Stored items from a collection:
··········

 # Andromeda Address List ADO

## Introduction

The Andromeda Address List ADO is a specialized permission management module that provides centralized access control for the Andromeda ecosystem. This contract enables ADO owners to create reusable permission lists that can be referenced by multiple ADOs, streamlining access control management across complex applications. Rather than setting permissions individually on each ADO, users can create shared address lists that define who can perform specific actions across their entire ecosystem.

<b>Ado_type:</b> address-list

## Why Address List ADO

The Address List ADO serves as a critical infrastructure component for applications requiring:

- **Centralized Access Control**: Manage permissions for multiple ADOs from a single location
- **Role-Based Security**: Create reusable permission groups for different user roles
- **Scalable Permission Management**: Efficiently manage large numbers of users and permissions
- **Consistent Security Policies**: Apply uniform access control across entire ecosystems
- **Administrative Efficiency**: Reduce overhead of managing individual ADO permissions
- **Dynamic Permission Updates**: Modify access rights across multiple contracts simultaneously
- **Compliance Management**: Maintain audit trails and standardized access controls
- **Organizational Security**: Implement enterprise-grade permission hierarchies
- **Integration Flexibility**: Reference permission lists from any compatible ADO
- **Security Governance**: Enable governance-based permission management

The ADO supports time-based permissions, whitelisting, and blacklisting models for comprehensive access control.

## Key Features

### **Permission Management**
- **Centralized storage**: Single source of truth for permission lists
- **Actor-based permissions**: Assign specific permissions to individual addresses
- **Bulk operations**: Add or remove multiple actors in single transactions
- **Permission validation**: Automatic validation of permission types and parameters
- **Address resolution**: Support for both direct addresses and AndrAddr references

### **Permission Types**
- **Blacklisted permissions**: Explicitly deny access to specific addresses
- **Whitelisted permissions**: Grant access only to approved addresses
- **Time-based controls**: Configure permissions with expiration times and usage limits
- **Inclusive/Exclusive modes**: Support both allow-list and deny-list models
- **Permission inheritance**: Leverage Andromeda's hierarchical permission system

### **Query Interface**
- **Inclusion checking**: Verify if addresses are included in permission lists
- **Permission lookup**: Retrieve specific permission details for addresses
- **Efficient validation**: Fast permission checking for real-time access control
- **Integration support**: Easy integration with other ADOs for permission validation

··········

## YOUR INSTRUCTIONS
Find every line in the records above that contains the word "checking", and copy each one.

## EXERCISE ANSWER
- **Inclusion checking**: Verify if addresses are included in permission lists
- **Efficient validation**: Fast permission checking for real-time access control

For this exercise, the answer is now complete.